Otalo
- Company type: Private
- Founded: 2009
- Headquarters: Amherst, Massachusetts, {{{location_country}}}
- Key people: Baer Tierkel; (CEO, Co-Founder); Mike Giles; (CTO, Co-Founder);
- Industry: Travel, Internet
- Website: otalo.com (Error 404, inactive)

= Otalo.com =

Otalo.com (pronounced ō·tal·ō) was a fare aggregator and metasearch engine for vacation rentals, launched in 2009 by Bear Tierkel and Mike Giles in Amerherst, Massachusetts. It enabled its users to search across different vacation rental advertising sites using a single search.

==History==
Before conceiving Otalo in 2009, Giles was previously the founder of the social bookmarking site Furl (acquired by LookSmart in 2004). Tierkel was previously the co-founder of the social citizenship site Localocracy (later sold to Huffington Post), and former chief marketing officer of the enterprise software company PeopleSoft.

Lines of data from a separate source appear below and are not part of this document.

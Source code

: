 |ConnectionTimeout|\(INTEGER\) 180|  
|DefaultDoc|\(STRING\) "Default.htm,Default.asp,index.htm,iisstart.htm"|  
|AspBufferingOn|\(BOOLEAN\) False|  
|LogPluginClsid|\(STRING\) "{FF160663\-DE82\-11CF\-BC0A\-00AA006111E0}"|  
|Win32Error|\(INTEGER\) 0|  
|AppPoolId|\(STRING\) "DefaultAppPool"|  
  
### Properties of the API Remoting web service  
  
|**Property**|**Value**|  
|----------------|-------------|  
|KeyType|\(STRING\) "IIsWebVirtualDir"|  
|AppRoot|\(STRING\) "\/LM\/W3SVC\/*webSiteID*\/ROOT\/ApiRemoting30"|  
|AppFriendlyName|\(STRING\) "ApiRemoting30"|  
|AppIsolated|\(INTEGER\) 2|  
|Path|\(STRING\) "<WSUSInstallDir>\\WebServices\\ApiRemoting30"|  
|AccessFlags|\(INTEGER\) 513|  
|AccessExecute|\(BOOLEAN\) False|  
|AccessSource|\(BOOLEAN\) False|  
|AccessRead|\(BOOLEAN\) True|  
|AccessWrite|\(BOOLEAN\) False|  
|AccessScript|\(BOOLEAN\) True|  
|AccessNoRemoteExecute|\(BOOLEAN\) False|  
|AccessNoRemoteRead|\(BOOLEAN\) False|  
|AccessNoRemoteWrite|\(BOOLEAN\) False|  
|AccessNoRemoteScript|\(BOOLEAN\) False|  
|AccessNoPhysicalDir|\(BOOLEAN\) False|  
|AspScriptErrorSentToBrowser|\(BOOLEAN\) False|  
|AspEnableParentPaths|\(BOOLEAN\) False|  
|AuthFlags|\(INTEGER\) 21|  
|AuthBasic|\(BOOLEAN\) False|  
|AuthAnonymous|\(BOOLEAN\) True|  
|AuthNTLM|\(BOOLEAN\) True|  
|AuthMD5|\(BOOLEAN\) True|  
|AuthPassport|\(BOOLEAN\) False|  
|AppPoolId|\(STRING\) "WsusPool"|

They came up with the name of the site, Otalo, by combining the Zen symbol enzo ("O") with the Finnish word for house ("talo") after having found so many website names already taken.

The site launched in 2009 with over 200,000 searchable vacation rental listings. In February 2012, Otalo increased its search index to include 46 vacation rental websites, resulting in over 1.6 million vacation rental listings in 164 countries.